Processo ex Maino rinviato La testimone non si trova 

GALLARATE Processo ex-Maino, un altro rinvio per la deposizione del testimone-chiave Anna Maria Iametti. La cartolina di notifica non arriva a destinazione, al giudice Adet Toni Novik non resta altro che rinviare l’udienza al prossimo 1° febbraio. Doveva essere una giornata decisiva per il processo per le tangenti all’ex-Maino in cui sono imputati il “dominus” del Pdl gallaratese Nino Caianiello e l’architetto Piermichele Miano, accusati dal sostituto procuratore della Repubblica di Busto Arsizio Roberto Pirro Balatto di corruzione.
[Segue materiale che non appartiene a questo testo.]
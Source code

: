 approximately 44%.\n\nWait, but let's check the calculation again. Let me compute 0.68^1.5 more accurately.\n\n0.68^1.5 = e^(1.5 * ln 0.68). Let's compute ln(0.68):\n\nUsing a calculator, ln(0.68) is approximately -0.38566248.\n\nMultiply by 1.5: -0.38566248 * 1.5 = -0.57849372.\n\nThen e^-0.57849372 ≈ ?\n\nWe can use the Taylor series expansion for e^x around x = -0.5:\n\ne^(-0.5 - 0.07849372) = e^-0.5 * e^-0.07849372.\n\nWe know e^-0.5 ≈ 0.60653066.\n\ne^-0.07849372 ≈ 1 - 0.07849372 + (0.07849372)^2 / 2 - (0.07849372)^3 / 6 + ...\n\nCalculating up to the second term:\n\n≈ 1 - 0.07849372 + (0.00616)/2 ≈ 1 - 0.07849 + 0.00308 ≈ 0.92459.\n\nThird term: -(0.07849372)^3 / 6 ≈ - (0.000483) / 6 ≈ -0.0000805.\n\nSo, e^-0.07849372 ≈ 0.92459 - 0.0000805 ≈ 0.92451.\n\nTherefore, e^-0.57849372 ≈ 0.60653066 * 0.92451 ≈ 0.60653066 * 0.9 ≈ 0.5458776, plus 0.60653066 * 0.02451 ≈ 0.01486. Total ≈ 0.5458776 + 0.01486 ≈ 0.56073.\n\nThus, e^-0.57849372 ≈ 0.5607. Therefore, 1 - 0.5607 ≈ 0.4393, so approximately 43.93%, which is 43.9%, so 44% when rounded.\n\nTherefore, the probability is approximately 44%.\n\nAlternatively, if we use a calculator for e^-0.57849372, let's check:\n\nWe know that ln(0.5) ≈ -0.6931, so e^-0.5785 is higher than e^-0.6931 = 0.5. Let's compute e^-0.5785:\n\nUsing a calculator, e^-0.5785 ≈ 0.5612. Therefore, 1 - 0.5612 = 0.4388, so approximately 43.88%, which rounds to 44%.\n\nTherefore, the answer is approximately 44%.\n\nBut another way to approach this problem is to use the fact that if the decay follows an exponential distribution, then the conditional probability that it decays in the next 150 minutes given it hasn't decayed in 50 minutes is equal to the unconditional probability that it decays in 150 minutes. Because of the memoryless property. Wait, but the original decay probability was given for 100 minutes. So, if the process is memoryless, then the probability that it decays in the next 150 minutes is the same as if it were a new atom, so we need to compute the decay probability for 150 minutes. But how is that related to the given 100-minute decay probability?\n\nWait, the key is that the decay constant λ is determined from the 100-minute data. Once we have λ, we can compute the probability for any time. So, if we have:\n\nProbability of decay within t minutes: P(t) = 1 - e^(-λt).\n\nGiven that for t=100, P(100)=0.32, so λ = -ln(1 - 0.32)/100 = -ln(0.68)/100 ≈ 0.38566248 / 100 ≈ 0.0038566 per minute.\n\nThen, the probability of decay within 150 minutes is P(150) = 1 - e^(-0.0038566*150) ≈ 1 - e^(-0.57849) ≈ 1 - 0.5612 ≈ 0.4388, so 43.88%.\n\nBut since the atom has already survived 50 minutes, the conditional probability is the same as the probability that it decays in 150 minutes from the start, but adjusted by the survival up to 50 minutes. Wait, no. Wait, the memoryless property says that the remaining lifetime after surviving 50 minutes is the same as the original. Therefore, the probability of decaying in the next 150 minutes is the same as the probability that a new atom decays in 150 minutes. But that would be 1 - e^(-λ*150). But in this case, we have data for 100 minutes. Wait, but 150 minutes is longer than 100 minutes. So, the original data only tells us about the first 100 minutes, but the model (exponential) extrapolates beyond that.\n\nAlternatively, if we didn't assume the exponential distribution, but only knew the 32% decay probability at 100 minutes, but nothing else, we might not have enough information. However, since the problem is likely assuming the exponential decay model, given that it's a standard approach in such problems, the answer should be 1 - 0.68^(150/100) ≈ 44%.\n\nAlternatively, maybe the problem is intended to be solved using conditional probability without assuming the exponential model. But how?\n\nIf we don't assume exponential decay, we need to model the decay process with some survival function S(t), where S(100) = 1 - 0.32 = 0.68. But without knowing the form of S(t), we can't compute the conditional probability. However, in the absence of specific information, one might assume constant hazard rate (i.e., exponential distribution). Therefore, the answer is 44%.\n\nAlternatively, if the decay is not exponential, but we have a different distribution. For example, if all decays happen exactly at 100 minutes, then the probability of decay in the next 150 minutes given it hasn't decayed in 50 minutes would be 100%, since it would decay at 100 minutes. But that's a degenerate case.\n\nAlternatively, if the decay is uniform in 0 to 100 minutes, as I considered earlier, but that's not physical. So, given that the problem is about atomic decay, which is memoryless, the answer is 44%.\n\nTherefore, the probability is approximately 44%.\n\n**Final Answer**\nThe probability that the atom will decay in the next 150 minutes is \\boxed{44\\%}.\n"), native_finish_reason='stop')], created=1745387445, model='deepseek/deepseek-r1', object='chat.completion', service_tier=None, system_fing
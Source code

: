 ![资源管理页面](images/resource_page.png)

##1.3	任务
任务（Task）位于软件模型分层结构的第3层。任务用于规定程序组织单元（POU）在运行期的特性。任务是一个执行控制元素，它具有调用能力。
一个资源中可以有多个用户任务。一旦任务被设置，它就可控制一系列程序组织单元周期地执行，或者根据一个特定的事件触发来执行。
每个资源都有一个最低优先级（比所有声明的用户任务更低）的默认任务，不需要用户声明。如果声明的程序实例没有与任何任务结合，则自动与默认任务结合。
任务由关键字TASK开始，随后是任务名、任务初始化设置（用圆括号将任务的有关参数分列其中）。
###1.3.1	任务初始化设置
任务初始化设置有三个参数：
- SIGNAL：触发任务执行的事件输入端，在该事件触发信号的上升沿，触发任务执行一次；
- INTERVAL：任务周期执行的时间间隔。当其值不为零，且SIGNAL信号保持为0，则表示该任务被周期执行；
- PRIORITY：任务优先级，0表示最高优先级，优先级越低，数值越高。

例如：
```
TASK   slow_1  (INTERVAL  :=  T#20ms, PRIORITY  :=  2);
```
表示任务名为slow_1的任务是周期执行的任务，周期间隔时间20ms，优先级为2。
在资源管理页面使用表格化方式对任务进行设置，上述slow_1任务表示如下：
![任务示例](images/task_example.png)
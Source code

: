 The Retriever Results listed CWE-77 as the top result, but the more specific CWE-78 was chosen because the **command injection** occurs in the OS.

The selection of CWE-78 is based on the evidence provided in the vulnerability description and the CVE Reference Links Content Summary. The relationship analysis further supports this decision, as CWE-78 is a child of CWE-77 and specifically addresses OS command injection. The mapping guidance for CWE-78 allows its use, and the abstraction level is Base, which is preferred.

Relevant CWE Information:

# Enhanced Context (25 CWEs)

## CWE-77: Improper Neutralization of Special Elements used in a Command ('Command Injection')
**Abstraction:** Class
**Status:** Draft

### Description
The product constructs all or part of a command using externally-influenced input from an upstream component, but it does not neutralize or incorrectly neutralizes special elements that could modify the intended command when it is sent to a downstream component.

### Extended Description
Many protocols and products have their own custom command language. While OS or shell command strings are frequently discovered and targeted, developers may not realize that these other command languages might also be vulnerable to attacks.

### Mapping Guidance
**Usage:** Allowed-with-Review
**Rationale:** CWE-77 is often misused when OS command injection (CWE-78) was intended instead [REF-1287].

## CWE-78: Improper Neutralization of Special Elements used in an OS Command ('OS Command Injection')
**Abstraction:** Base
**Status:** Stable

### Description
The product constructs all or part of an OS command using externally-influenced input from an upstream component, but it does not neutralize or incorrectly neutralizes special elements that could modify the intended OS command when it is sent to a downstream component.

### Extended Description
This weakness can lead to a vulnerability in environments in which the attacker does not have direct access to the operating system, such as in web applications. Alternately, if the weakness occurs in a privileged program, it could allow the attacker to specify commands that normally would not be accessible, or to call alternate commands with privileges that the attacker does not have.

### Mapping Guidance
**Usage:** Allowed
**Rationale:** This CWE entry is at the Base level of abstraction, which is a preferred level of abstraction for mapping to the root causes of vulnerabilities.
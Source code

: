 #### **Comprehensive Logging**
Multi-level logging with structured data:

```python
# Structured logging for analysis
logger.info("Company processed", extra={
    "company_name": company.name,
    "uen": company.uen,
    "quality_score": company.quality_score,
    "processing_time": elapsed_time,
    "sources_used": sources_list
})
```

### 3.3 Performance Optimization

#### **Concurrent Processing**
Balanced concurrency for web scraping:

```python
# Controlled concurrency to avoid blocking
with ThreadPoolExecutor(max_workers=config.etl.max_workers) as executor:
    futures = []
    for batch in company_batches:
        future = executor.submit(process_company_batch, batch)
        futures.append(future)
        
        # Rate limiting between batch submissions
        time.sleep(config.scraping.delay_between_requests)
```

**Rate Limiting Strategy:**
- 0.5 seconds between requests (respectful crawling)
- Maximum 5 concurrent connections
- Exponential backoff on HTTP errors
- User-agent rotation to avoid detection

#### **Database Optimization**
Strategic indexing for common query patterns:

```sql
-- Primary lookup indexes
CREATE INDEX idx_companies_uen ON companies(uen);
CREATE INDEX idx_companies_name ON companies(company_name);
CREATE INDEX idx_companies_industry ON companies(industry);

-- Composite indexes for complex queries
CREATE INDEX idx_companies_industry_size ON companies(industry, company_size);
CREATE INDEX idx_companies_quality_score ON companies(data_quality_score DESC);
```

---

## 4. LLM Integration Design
Ma il testimone-chiave Anna Maria Iametti, ex moglie del grande accusatore Leonida Paggiaro e custode della verità sulle agendine su cui la donna annotava ogni uscita economica della famiglia, che costituirebbero secondo l’accusa la “pistola fumante” del versamento delle tangenti per accelerare l’approvazione del piano urbanistico per la riqualificazione dell’area ex Maino di via Pegoraro (oggi occupata

dal supermercato Esselunga), non era presente in aula. Formalmente, a meno che non abbia letto i giornali, la donna non sapeva nemmeno di essere stata chiamata a deporre dal pm Pirro, in quanto la cartolina di notifica dell’invito a comparire non è mai pervenuta a destinazione. Anna Maria Iametti infatti, che risulta residente a Las Palmas nelle Isole Canarie ma che sarebbe domiciliata a Gallarate, sarebbe irreperibile: vani i diversi tentativi fatti nel corso dei mesi di notificare l’invito a comparire in uno dei diversi indirizzi di domicilio noti alla giustizia. Inevitabile a questo punto il rinvio dell’udienza, programmato per il 1° febbraio alle 9.30. La “caccia” al testimone continua: senza la notifica infatti la procura della Repubblica di Busto Arsizio non può emettere un provvedimento di obbligo a comparire nei confronti della donna.